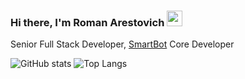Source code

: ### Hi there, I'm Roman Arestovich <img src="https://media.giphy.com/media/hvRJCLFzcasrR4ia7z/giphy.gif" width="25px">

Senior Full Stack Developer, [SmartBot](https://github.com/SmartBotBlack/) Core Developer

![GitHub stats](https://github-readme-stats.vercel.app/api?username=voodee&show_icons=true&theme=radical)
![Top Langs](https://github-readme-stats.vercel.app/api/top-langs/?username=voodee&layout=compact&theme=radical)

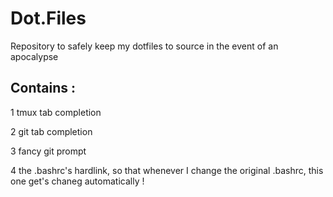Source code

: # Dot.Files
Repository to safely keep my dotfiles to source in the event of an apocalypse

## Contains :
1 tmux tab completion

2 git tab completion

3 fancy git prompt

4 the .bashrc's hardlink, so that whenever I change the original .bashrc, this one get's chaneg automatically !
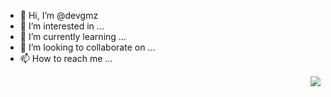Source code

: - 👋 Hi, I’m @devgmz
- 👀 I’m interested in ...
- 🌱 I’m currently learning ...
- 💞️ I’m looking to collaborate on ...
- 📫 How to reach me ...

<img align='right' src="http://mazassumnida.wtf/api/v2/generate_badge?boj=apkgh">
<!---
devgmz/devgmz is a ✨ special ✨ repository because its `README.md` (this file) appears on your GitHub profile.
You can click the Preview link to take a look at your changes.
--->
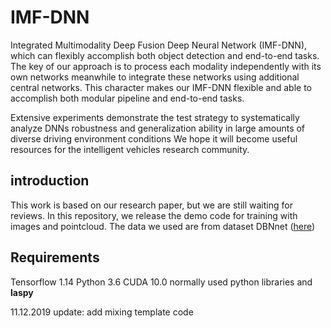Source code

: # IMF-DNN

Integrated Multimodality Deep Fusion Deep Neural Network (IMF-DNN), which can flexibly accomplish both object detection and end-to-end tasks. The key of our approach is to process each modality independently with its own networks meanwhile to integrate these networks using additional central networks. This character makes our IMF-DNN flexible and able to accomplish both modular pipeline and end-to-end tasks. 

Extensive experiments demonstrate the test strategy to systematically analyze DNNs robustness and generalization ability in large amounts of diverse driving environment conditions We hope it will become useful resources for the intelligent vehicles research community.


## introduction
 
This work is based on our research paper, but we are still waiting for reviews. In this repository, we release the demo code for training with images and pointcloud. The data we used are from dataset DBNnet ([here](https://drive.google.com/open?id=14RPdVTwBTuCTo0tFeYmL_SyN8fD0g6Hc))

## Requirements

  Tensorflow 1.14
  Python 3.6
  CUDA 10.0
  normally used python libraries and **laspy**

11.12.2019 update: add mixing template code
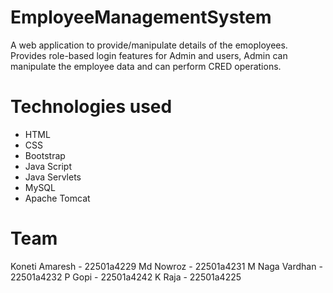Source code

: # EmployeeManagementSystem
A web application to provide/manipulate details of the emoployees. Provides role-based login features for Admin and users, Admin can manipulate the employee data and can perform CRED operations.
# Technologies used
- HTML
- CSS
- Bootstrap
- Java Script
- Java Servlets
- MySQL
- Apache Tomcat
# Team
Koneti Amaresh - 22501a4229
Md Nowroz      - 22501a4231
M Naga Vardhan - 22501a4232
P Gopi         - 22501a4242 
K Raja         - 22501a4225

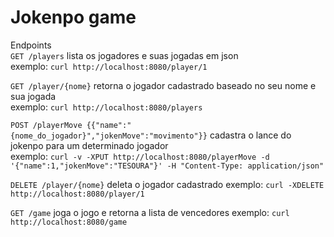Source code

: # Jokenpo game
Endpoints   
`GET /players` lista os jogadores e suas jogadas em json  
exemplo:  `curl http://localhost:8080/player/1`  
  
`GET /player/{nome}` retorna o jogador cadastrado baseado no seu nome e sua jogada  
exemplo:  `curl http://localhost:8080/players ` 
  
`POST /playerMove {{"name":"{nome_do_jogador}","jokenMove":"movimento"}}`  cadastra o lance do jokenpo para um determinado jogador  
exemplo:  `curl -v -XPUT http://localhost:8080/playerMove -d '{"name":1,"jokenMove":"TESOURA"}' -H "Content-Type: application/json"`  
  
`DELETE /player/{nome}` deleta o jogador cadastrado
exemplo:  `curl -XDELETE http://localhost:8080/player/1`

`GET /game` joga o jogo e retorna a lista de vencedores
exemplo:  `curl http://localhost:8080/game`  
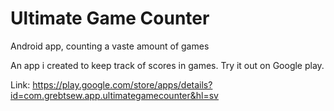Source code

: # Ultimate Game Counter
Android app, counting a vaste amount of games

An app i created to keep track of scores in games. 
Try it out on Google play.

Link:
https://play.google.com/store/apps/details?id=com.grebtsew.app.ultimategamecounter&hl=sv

.....

WHAT TO DO -
Transcribe the lines above exactly, beginning at the one with "4 the .bashrc's" and ending at the one with "Integrated Multimodality Deep". Include both; exclude the pictures.

TASK ANSWER -
4 the .bashrc's hardlink, so that whenever I change the original .bashrc, this one get's chaneg automatically !
Source code

: - 👋 Hi, I’m @devgmz
- 👀 I’m interested in ...
- 🌱 I’m currently learning ...
- 💞️ I’m looking to collaborate on ...
- 📫 How to reach me ...

<img align='right' src="http://mazassumnida.wtf/api/v2/generate_badge?boj=apkgh">
<!---
devgmz/devgmz is a ✨ special ✨ repository because its `README.md` (this file) appears on your GitHub profile.
You can click the Preview link to take a look at your changes.
--->
Source code

: # IMF-DNN

Integrated Multimodality Deep Fusion Deep Neural Network (IMF-DNN), which can flexibly accomplish both object detection and end-to-end tasks. The key of our approach is to process each modality independently with its own networks meanwhile to integrate these networks using additional central networks. This character makes our IMF-DNN flexible and able to accomplish both modular pipeline and end-to-end tasks. 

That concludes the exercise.